Structural studies on a fungal 17beta-hydroxysteroid dehydrogenase: a model system for a human enzyme



Structural studies on a fungal 17β-hydroxysteroid dehydrogenase: a model system for a human enzyme


A. Cassetta, D. Lamba


PM.P06: Enabling technologies for drug discovery
PM.P06.001: Crystallography of biomolecules and functional studies


Hydroxysteroid dehydrogenases, Short Chain Dehydrogenase, Flavonoids, Breast Cancer

Faculty of Medicine, University of Ljubljana (Slovenja); Sincrotrone Trieste S. C. p. A, Trieste (Italy)

Steroid hormones act via specific receptors which activate gene transcription. 17β-Hydroxysteroid dehydrogenases (17β-HSDs) are responsible for pre-receptor regulation of estrogen or androgen steroid hormones action, by reducing, at position 17 the weakly active keto-form into the highly potent hydroxy-form or vice versa.

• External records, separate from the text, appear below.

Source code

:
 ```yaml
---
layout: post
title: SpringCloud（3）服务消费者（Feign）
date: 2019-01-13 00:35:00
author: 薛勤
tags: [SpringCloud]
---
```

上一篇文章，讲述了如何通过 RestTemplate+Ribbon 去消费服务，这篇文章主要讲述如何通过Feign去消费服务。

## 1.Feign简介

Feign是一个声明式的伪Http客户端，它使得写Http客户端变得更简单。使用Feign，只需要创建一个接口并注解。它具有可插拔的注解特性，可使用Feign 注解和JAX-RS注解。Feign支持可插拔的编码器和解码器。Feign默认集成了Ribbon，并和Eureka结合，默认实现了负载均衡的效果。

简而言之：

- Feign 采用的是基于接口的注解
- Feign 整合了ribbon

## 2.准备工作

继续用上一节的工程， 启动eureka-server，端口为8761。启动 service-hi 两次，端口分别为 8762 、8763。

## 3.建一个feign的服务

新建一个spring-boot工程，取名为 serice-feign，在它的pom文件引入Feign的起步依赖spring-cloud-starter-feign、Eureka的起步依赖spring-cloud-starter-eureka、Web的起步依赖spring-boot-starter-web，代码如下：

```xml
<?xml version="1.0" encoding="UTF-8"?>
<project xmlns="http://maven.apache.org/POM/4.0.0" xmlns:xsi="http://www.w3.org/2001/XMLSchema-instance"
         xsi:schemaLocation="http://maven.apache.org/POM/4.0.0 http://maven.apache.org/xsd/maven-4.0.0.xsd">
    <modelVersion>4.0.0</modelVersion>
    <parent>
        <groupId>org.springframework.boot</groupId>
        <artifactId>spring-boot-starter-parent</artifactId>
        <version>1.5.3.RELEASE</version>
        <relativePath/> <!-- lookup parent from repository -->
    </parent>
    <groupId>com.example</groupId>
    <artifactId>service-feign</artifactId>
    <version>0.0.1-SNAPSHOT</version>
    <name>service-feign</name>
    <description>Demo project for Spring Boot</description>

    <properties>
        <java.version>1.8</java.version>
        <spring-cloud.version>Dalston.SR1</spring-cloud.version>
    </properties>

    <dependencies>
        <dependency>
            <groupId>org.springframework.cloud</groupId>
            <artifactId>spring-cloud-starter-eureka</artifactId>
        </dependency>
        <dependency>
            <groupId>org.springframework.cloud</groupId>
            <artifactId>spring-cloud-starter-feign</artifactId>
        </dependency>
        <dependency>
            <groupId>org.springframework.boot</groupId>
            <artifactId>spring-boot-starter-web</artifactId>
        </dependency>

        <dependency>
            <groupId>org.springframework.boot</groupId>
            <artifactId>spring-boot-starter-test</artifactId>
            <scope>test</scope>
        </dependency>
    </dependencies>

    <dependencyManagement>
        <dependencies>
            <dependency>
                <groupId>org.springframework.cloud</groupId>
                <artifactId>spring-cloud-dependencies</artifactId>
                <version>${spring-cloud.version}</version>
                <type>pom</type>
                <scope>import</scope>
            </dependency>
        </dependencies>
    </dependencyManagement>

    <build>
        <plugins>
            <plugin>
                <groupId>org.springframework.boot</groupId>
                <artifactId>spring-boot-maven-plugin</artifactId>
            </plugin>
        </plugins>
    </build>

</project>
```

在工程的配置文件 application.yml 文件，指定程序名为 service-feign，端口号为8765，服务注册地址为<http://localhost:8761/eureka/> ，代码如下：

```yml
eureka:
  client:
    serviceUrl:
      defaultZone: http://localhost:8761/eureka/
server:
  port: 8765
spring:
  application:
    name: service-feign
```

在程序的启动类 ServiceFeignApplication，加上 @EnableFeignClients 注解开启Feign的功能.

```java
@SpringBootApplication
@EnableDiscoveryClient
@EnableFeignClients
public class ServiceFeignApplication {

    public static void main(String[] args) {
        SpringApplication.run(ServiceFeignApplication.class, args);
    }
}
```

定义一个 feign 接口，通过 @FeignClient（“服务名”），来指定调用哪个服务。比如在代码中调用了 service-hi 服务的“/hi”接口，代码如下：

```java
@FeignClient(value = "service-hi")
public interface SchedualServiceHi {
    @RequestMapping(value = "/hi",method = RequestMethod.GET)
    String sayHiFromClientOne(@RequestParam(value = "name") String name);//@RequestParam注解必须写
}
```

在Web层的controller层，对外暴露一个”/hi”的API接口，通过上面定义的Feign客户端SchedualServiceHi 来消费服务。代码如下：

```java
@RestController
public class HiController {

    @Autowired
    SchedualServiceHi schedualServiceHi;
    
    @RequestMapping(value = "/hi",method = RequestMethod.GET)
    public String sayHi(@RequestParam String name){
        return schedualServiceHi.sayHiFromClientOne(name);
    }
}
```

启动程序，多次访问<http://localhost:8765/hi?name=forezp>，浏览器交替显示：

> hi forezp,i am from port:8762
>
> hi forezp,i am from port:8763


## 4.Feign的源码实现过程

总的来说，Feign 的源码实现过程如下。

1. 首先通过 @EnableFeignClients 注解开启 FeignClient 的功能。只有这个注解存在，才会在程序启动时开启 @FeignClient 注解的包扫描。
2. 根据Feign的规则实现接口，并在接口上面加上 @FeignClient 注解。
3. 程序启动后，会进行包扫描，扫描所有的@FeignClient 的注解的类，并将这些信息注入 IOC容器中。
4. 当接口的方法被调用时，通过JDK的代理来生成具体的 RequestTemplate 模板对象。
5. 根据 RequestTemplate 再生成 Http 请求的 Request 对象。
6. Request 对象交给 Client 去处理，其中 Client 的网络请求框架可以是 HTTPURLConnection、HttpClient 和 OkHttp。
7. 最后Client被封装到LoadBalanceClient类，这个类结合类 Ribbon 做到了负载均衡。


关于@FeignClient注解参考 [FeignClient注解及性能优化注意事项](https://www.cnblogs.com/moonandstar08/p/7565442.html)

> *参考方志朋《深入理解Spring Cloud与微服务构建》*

17β-HSDs are present in all vertebrates but even in primitive organism such as bacteria, yeasts and fungi. Several 17β-HSD human types have been related to the development of pathologies such as breast and prostate cancers, Alzheimer 's disease, polycystic kidney disease.
Part of the estrogens produced in women breast tissue are locally synthesized starting from precursors produced in different tissues. This specific estrogen synthetic pathway (Intracrine System) in post-menopausal women amounts for almost 100% of the total estrogens present in breast tissue. In hormone-dependent forms of breast cancer, the development of tumoral cells has been linked to the 17β-estradiol (E2) hormone level, mostly coming from the Intracrine way. The action of the Type 1 form of human 17β-HSD (17βHSD1) along the intracrine pathway is therefore essential in establishing high concentration of E2 in breast tissues.
We have undertaken a crystallographic study on a 17βHSD from the filamentous fungus Cochliobolus Lunatus, which shares functional and structural similarities with the human hortologues. Crystal structures of apo and holo enzyme have been obtained from crystallographic analysis for this enzyme. Moreover, we determined the crystallographic structure of ternary complexes with natural flavonoid inhibitors, which also inhibit 17βHSD1. The whole body of structural information, besides shedding light on the mechanism of action of the fungal enzyme, is important in gaining information on the mechanism of interactions of flavonoid-like molecular moieties with HSDs and could be important for the development of new synthetic inhibitors of 17βHSD1.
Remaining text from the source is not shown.